What the task requires:
Dropping every picture, set down exactly the lines in the entries below, starting with the line with "Source code" and going on through the line with "[![2011 Gmc Sierra".

Entries shown:
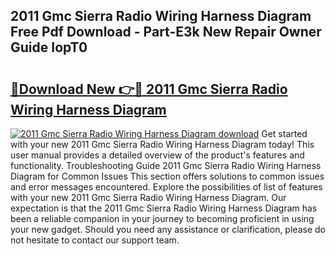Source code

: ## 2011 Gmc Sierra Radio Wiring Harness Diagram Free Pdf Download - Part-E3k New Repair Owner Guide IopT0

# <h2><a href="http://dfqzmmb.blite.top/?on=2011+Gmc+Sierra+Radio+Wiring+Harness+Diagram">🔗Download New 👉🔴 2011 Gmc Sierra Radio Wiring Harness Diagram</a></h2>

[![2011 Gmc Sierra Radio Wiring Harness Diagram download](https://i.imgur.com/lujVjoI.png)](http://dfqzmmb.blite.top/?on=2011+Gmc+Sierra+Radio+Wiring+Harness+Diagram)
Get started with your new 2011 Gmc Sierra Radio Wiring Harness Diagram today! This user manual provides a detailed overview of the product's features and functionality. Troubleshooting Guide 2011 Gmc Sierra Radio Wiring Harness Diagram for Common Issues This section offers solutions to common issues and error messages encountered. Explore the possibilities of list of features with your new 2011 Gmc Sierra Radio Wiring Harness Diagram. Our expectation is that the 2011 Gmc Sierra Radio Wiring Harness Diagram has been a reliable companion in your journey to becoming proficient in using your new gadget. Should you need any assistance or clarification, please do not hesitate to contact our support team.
* * *
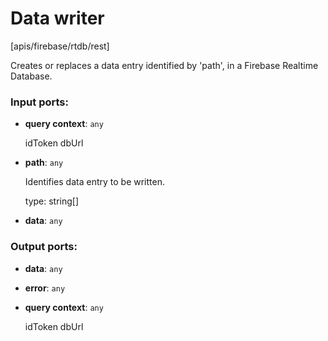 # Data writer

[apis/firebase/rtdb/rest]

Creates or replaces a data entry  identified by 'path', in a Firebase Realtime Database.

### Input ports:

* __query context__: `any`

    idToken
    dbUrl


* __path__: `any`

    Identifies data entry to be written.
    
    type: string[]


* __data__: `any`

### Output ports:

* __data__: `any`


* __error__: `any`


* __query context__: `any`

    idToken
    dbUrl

Result below:
Source code

: ## 2011 Gmc Sierra Radio Wiring Harness Diagram Free Pdf Download - Part-E3k New Repair Owner Guide IopT0

# <h2><a href="http://dfqzmmb.blite.top/?on=2011+Gmc+Sierra+Radio+Wiring+Harness+Diagram">🔗Download New 👉🔴 2011 Gmc Sierra Radio Wiring Harness Diagram</a></h2>

[![2011 Gmc Sierra Radio Wiring Harness Diagram download](https://i.imgur.com/lujVjoI.png)](http://dfqzmmb.blite.top/?on=2011+Gmc+Sierra+Radio+Wiring+Harness+Diagram)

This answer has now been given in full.